▸ PROBLEM REQUIREMENTS: Would you please transcribe, exactly as written, the lines of the entries below starting at the one that holds "<h3><strong>Key Features</strong></h3>" and ending at the one that holds "Controller script library</span></li>", both included?

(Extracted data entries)
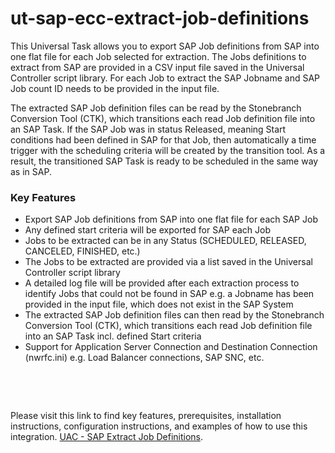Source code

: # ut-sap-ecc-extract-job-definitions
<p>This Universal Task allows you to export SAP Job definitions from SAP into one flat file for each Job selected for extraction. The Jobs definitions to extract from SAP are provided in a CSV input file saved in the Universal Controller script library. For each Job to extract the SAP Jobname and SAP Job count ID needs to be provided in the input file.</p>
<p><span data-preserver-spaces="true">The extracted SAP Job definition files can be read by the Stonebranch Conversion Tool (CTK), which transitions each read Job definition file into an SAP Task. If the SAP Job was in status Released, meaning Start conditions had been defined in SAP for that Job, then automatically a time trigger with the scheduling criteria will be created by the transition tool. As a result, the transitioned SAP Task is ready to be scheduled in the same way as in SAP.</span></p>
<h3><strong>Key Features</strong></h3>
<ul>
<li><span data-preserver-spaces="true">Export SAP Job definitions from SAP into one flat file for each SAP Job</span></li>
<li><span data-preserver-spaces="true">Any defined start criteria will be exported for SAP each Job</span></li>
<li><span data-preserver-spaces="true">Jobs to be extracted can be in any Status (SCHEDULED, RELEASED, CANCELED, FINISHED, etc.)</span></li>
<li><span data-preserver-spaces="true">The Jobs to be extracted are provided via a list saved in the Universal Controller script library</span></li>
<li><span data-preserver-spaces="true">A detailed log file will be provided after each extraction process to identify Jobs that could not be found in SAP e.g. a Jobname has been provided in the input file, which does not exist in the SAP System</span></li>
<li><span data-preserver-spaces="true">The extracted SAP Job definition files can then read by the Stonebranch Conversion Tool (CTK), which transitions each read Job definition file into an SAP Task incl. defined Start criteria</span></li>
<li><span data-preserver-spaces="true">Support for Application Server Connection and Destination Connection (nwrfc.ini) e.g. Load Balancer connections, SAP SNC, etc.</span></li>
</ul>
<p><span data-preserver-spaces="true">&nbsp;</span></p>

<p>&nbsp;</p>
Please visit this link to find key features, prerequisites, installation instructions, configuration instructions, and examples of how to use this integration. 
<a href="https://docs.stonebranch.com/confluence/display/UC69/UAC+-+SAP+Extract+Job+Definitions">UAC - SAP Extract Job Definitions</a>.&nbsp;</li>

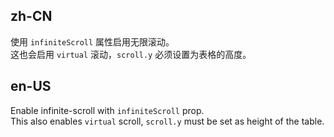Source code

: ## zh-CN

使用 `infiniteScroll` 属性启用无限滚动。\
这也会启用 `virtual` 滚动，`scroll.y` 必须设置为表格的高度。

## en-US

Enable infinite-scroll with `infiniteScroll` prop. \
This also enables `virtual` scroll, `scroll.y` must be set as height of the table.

▸ WRITTEN SOLUTION:
<h3><strong>Key Features</strong></h3>
<ul>
<li><span data-preserver-spaces="true">Export SAP Job definitions from SAP into one flat file for each SAP Job</span></li>
<li><span data-preserver-spaces="true">Any defined start criteria will be exported for SAP each Job</span></li>
<li><span data-preserver-spaces="true">Jobs to be extracted can be in any Status (SCHEDULED, RELEASED, CANCELED, FINISHED, etc.)</span></li>
<li><span data-preserver-spaces="true">The Jobs to be extracted are provided via a list saved in the Universal Controller script library</span></li>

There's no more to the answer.